▸ **How to complete this task**: Exactly as written, set down the lines from the top of the entries through the line bearing "per ciascun modulo;", with every picture left out.

▸ **Data excerpts**:
+-------+
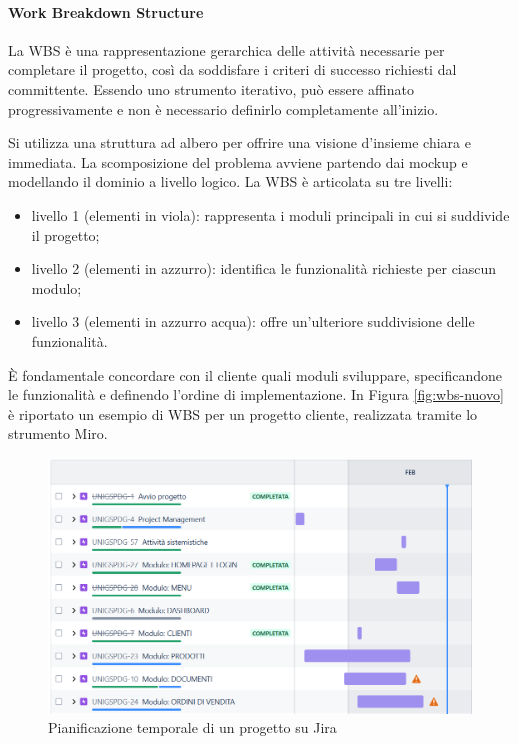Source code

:             \paragraph{Work Breakdown Structure}
            La \ac{WBS} è una rappresentazione gerarchica delle attività necessarie per completare il progetto, così da
            soddisfare i criteri di successo richiesti dal committente. Essendo uno
            strumento iterativo, può essere affinato progressivamente e non è necessario definirlo completamente all’inizio.

            Si utilizza una struttura ad albero per offrire una visione d’insieme chiara e immediata. La scomposizione del
            problema avviene partendo dai mockup e modellando il dominio a livello logico. La \ac{WBS} è articolata su tre livelli:
            \begin{itemize}
                \item livello 1 (elementi in viola): rappresenta i moduli principali in cui si suddivide il progetto;
                \item livello 2 (elementi in azzurro): identifica le funzionalità richieste per ciascun modulo;
                \item livello 3 (elementi in azzurro acqua): offre un’ulteriore suddivisione delle funzionalità.
            \end{itemize}
            È fondamentale concordare con il cliente quali moduli sviluppare, specificandone le funzionalità e definendo
            l'ordine di implementazione. In Figura \ref{fig:wbs-nuovo} è riportato un esempio di \ac{WBS} per un progetto cliente,
            realizzata tramite lo strumento Miro.

            \begin{figure}
                \centering
                \includegraphics[scale=0.6]{figures/timelineJiraNuovo.png}
                \caption{Pianificazione temporale di un progetto su Jira}
                \label{fig:timeline-nuovo}
            \end{figure}
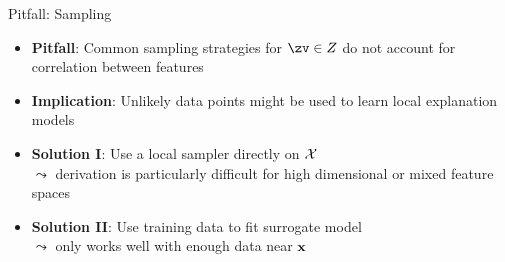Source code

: \documentclass[10pt,compress,t,notes=noshow, xcolor=table]{beamer}
\begin{document}
\begin{frame}[c]{Pitfall: Sampling}
	\begin{itemize}
	\itemsep1em
	  \item \textbf{Pitfall}: Common sampling strategies for $\zv \in Z$ do not account for correlation between features 
      \item \textbf{Implication}:  Unlikely data points might be used to learn local explanation models
      \pause
      \item \textbf{Solution I}: Use a local sampler directly on $\mathcal{X}$\\
      $\leadsto$ derivation is particularly difficult for high dimensional or mixed feature spaces 
      \item \textbf{Solution II}: Use training data to fit surrogate model\\
      $\leadsto$ only works well with enough data near $\mathbf{x}$
    \end{itemize}
    
\end{frame}
\end{document}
+-------+
▸ **Task response**:
Source code

:             \paragraph{Work Breakdown Structure}
            La \ac{WBS} è una rappresentazione gerarchica delle attività necessarie per completare il progetto, così da
            soddisfare i criteri di successo richiesti dal committente. Essendo uno
            strumento iterativo, può essere affinato progressivamente e non è necessario definirlo completamente all’inizio.

            Si utilizza una struttura ad albero per offrire una visione d’insieme chiara e immediata. La scomposizione del
            problema avviene partendo dai mockup e modellando il dominio a livello logico. La \ac{WBS} è articolata su tre livelli:
            \begin{itemize}
                \item livello 1 (elementi in viola): rappresenta i moduli principali in cui si suddivide il progetto;
                \item livello 2 (elementi in azzurro): identifica le funzionalità richieste per ciascun modulo;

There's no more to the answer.